Namun karena Sakura merupakan orang yang setia dalam menganut asas simbiosis mutualisme, maka diterimalah segala persyaratan dan kontrak yang diajukan Madara. Diiming-imingi gaji tinggi, resmi pula Haruno Sakura menjadi bodyguard seksi nan misterius yang bertugas untuk mengusir semua ancaman yang meneror Madara. Misalnya seperti tragedi kecoak tempo hari. Bapuk.

Kakek ganteng itu memang lebay. Pernah sekali waktu, ia memerintahkan Sakura untuk menghajar seorang pria yang menurutnya, selalu melihatnya dan menguntitnya kemana saja. Madara langsung panik dan Sakura tak punya pilihan lain kecuali mengeluarkan jurus smack down kepada orang mencurigakan tersebut. Gadis itu diciduk ke pos satpam dan setelah melalui proses investigasi yang cukup panjang dan memalukan, terungkap bahwa pria tak bersalah itu sama sekali tak mengikuti Madara. Sakura curiga, sang Tetua Uchiha itu sebenarnya bukan parnoan. Tapi ke-GR-an. Kurang kasih sayang mungkin. Atau diakibatkan oleh masa mudanya yang banyak dosa. Makanya saat tua, ia jadi freak seperti sekarang ini. Bisa jadi.

Dan selama tiga hari kemarin, Madara bersikeras agar Sakura ikut menemaninya ke luar kota, mengunjungi perusahaan barunya di bidang celana dalam a.k.a kolor. Ingin menyaingi Victoria's Secret katanya. Oleh karena itu, demi tetap menjaga dan menyembunyikan aktifitas mulianya mendampingi Madara menginspeksi pabrik kancut, Sakura harus berpikir keras, alasan apa yang kira-kira paling masuk akal untuk diutarakan pada Ino yang radar keponya selalu aktif setiap saat. Bisa gawat bila ada yang tahu, perempuan anggun bin mempesona seperti dia ternyata bekerja paruh waktu sebagai Bulldognya kakek-kakek. Iya, kalau disangka begitu. Kalau dituding sebagai bini mudanya Madara kan lebih sinting. Seluruh keluarga Haruno akan bakar diri massal. Ia akan dikucilkan, diludahi, dirajam, dan ketika mati akan dijebloskan ke neraka jahanam. Begitulah penggambaran durjananya menikahi seorang Uchiha Madara.

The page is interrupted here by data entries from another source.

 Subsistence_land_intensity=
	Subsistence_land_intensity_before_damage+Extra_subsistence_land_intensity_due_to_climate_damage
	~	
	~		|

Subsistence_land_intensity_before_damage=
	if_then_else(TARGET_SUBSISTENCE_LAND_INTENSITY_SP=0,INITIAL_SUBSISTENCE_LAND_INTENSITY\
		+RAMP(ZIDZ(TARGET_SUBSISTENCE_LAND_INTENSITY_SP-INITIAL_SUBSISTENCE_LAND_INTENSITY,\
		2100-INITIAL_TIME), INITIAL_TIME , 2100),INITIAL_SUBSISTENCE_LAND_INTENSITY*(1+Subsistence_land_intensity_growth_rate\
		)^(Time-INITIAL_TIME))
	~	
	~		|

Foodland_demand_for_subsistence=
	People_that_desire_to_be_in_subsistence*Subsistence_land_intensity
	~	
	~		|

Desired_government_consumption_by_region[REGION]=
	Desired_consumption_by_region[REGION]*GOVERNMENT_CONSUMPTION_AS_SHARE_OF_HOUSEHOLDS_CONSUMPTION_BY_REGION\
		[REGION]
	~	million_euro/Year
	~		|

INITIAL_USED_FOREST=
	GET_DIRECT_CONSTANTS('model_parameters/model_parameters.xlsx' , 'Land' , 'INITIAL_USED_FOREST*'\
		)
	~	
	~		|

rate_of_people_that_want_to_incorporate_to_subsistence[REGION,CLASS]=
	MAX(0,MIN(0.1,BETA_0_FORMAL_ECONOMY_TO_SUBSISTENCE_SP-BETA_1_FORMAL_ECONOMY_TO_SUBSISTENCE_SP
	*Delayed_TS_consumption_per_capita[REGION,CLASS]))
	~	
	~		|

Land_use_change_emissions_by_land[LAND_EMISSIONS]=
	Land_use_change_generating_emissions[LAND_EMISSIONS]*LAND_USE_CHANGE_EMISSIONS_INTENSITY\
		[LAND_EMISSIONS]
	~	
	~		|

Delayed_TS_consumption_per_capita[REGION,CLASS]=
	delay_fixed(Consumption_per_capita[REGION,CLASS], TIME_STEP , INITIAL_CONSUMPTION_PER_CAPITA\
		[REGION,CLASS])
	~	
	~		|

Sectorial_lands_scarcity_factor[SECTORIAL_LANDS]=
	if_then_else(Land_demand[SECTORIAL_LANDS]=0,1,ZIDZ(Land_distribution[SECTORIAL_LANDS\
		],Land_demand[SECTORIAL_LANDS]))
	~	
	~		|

Sakura bergidik. Pria tua itu memang kece. Tapi untuk jadi istrinya? Mending ia loncat dari Gunung Fuji. Lama-lama ia sendiri yang jadi keriputan dan cepat mati akibat menghadapi perilaku aneh dari sang Embah fenomenal itu. Jadi penjaganya saja sudah bikin darah tinggi apalagi jadi pendamping hidup. Belum malam pertama, sudah wafat duluan. Bukan karena keperkasaan Madara tapi karena kekampretan tingkahnya. Bisa dibayangkan, di saat sedang memadu kasih, kecoak terbang tiba-tiba lewat, Madara jerit-jerit ketakutan dan kepala istrinya tak sengaja digebok pakai tongkat baseball. Akhir hidup yang mengerikan.

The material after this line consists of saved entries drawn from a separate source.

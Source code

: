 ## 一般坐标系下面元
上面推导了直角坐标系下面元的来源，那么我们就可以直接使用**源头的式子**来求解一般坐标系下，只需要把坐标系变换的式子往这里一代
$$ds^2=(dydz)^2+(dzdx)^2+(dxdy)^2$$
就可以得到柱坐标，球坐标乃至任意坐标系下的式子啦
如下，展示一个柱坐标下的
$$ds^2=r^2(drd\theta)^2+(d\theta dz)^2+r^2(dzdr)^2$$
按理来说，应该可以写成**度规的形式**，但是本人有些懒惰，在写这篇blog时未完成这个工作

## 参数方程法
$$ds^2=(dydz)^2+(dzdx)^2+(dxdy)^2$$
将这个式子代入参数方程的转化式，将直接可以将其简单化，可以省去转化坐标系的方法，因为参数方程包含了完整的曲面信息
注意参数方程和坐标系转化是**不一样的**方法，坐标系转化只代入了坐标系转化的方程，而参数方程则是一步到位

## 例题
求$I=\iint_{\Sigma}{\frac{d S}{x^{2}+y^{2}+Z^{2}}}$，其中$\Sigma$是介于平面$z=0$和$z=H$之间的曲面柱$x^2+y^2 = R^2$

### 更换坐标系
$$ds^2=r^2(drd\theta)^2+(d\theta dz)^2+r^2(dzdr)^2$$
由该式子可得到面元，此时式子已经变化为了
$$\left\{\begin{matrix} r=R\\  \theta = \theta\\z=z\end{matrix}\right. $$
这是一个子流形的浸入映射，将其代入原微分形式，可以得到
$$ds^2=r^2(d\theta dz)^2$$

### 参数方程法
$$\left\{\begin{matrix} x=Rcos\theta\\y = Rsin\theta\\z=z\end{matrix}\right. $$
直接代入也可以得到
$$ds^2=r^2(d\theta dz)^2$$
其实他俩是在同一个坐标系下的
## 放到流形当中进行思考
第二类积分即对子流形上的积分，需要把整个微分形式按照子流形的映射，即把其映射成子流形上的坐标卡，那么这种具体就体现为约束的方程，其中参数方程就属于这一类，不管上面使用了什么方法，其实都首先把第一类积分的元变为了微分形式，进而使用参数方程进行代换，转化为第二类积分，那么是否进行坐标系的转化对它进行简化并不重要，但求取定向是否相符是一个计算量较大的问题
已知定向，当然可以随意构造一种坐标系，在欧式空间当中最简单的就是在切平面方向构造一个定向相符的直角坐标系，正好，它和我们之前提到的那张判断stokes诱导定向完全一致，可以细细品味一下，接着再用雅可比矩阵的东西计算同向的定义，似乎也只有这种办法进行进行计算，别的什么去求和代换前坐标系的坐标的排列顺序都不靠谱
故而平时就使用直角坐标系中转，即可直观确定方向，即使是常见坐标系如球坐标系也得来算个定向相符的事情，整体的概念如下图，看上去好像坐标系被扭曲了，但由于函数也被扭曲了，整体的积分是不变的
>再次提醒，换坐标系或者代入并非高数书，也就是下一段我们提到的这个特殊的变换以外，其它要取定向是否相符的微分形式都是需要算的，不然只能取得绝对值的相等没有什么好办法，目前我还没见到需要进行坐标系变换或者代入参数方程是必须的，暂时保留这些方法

"Hei. Kau kemana saja? Bolos?" Ino bertanya lagi.

Sakura menggaruk-garuk jidatnya keki. "Aku menjenguk kakek tetangga sepupu bibinya keponakanku di luar kota," jawabnya asal-asalan. Ia sendiri tak mengerti dengan apa yang ia katakan.

Ino mengangkat sebelah alisnya tinggi-tinggi. "Bukannya sudah meninggal?" Iris birunya menatap Sakura dengan pandangan penuh kecurigaan dan rasa ingin tahu yang tinggi. "Bulan lalu kau bilang begitu."

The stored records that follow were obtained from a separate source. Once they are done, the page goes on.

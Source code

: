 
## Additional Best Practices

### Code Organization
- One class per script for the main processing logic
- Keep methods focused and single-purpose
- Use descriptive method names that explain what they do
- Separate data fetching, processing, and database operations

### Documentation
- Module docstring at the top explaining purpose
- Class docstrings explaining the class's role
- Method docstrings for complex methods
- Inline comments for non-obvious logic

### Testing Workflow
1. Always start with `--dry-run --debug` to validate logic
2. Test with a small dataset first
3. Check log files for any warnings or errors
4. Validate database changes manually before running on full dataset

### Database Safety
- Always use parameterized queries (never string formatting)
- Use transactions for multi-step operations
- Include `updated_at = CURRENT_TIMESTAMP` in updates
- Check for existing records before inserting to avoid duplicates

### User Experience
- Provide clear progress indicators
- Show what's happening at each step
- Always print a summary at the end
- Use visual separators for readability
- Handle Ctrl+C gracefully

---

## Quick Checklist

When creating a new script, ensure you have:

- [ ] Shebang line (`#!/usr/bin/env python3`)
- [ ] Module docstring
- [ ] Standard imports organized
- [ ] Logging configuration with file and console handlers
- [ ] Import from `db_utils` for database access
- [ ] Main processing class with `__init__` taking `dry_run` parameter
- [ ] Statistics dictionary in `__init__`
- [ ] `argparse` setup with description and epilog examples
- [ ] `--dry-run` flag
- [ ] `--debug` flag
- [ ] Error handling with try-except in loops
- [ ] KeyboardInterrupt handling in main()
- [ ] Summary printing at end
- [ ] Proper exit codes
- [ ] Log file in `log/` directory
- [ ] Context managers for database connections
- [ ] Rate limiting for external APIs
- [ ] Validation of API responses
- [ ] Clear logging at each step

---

"Oh." Gadis pink itu tercekat. Lupa akan kebohongan sendiri. Kebanyakan ngibul rupanya membuat kemampuan jaringan otaknya terdegradasi. "Yang kemarin itu ternyata mati suri." Ia mengikik kuda. "Pasti ada kabar panas. Apa?"

Mata Ino reflek bersinar-sinar seterang lampu neon. Pertanda bahwa radar gosipnya telah menemukan sasaran empuk terbaru untuk digunjingkan habis-habisan. "Ada anak baru. Kelas sebelah. Namanya Sasuke."

Sakura mengernyit aneh. Sasuke? Kok seperti nama iblis, ya? Perasaannya juga mendadak tidak enak begitu mendengar nama tersebut. Seperti ada kekuatan gelap dan terkutuk yang melingkupi anak baru yang sedang dibicarakan Ino. "Cewek?"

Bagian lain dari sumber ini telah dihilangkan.